_Assignment_. Among the entries below, find the line with "- [x] Error handling framework", then quote it and each following line up to and including the line with "技术发展提供了机会安装数亿的摄像头遍布城市街道， 每个人都被系统监视着， 金字塔更加稳定。", and nothing else.

»»

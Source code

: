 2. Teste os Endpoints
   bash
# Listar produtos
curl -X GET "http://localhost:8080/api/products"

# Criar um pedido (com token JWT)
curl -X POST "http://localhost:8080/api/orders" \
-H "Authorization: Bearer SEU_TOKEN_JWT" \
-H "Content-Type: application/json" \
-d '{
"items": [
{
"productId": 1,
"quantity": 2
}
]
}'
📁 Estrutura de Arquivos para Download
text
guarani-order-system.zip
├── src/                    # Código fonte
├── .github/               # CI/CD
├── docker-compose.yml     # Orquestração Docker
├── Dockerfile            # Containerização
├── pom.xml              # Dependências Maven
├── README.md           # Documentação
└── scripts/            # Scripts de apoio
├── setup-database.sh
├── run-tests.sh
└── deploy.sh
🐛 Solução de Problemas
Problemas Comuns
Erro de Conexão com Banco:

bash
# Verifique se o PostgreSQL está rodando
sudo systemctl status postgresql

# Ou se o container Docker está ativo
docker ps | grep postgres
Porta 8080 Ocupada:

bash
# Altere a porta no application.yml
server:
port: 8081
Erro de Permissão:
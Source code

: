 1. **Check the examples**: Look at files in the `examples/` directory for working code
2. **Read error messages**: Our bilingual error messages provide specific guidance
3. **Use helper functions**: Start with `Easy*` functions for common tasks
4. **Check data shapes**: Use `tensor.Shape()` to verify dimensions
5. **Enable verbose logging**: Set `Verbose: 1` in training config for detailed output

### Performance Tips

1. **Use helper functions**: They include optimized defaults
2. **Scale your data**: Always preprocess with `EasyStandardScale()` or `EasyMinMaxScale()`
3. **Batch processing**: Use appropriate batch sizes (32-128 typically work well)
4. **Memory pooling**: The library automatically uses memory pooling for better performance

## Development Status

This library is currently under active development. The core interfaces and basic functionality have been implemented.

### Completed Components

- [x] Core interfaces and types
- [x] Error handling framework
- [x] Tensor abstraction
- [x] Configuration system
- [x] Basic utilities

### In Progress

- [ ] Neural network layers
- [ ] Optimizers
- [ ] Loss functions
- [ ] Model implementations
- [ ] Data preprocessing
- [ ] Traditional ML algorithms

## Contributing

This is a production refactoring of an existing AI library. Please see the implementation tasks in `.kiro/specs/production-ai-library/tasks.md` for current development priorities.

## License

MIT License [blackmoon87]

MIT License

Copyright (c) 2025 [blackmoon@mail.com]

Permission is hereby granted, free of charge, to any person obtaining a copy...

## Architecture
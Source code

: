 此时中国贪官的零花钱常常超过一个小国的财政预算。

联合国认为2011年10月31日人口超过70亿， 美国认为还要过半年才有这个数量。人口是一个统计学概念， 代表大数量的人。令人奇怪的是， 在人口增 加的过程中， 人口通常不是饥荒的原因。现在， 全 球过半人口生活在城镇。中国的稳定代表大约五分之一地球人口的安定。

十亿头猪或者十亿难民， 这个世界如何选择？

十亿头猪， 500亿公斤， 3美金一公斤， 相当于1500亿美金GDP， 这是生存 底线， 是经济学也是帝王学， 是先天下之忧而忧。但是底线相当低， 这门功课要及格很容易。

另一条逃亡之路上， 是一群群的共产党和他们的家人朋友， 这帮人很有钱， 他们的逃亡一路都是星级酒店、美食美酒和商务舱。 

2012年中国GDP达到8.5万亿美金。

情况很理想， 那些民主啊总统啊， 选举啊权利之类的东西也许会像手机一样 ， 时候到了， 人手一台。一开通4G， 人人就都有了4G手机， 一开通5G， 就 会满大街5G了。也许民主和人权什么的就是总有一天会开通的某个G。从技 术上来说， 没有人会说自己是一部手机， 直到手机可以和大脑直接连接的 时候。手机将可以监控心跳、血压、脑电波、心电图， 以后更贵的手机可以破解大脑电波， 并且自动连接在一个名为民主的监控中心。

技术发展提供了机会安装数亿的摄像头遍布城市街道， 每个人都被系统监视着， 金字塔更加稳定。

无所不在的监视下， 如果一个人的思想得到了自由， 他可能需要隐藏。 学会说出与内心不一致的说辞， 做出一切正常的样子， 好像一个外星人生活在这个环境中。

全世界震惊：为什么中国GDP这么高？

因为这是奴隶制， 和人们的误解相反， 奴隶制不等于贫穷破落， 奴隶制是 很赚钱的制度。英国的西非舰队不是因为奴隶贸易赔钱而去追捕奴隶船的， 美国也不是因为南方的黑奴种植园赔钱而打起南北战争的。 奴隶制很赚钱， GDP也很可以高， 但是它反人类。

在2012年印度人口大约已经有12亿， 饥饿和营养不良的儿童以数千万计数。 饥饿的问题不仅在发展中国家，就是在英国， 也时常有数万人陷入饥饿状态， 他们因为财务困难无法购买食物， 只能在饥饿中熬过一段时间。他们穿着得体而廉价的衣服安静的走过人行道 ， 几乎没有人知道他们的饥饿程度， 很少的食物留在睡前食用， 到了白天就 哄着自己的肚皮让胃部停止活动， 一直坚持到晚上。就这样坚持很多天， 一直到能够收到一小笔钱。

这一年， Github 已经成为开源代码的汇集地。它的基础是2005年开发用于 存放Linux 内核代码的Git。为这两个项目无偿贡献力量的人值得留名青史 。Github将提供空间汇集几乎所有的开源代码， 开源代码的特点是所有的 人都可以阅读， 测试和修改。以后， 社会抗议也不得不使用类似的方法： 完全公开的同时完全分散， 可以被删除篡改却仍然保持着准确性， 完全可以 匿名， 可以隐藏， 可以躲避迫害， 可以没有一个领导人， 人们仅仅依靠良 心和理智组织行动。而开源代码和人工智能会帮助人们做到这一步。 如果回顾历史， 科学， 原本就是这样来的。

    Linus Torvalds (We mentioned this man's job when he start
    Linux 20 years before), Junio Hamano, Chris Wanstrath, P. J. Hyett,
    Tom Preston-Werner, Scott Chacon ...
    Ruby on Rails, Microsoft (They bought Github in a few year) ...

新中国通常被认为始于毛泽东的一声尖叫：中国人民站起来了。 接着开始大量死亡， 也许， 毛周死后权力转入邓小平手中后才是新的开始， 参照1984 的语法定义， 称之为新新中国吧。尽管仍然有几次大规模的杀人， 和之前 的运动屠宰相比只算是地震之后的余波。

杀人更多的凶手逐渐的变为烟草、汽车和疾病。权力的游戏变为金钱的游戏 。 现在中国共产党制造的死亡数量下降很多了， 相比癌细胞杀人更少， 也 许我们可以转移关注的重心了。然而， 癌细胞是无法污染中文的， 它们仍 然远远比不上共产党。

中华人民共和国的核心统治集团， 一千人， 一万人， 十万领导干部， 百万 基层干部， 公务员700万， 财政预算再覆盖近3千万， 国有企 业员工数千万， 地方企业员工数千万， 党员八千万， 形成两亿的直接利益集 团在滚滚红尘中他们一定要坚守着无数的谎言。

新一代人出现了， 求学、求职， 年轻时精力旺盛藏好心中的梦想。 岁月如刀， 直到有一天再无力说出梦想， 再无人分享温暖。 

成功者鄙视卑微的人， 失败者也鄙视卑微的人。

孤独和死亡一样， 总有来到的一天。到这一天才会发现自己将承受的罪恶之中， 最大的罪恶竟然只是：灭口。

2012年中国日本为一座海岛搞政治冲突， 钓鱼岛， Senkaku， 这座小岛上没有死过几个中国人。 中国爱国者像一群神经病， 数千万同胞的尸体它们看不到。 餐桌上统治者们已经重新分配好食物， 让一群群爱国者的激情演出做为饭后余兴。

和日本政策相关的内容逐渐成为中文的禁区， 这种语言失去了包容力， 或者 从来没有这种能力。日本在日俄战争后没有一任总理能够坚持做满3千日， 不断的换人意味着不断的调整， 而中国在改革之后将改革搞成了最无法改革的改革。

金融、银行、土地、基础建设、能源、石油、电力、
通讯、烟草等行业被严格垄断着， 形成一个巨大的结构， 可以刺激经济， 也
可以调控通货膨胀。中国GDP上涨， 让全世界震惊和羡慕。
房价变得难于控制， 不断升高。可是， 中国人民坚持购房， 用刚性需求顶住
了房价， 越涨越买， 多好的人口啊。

««

_Exercise output_.
- [x] Error handling framework
- [x] Tensor abstraction
- [x] Configuration system
- [x] Basic utilities

### In Progress

- [ ] Neural network layers
- [ ] Optimizers
- [ ] Loss functions
- [ ] Model implementations
- [ ] Data preprocessing
- [ ] Traditional ML algorithms

## Contributing

This is a production refactoring of an existing AI library. Please see the implementation tasks in `.kiro/specs/production-ai-library/tasks.md` for current development priorities.

## License

MIT License [blackmoon87]

MIT License

Copyright (c) 2025 [blackmoon@mail.com]

Permission is hereby granted, free of charge, to any person obtaining a copy...

## Architecture
Source code

: 此时中国贪官的零花钱常常超过一个小国的财政预算。

联合国认为2011年10月31日人口超过70亿， 美国认为还要过半年才有这个数量。人口是一个统计学概念， 代表大数量的人。令人奇怪的是， 在人口增 加的过程中， 人口通常不是饥荒的原因。现在， 全 球过半人口生活在城镇。中国的稳定代表大约五分之一地球人口的安定。

十亿头猪或者十亿难民， 这个世界如何选择？

十亿头猪， 500亿公斤， 3美金一公斤， 相当于1500亿美金GDP， 这是生存 底线， 是经济学也是帝王学， 是先天下之忧而忧。但是底线相当低， 这门功课要及格很容易。

另一条逃亡之路上， 是一群群的共产党和他们的家人朋友， 这帮人很有钱， 他们的逃亡一路都是星级酒店、美食美酒和商务舱。 

2012年中国GDP达到8.5万亿美金。

情况很理想， 那些民主啊总统啊， 选举啊权利之类的东西也许会像手机一样 ， 时候到了， 人手一台。一开通4G， 人人就都有了4G手机， 一开通5G， 就 会满大街5G了。也许民主和人权什么的就是总有一天会开通的某个G。从技 术上来说， 没有人会说自己是一部手机， 直到手机可以和大脑直接连接的 时候。手机将可以监控心跳、血压、脑电波、心电图， 以后更贵的手机可以破解大脑电波， 并且自动连接在一个名为民主的监控中心。

技术发展提供了机会安装数亿的摄像头遍布城市街道， 每个人都被系统监视着， 金字塔更加稳定。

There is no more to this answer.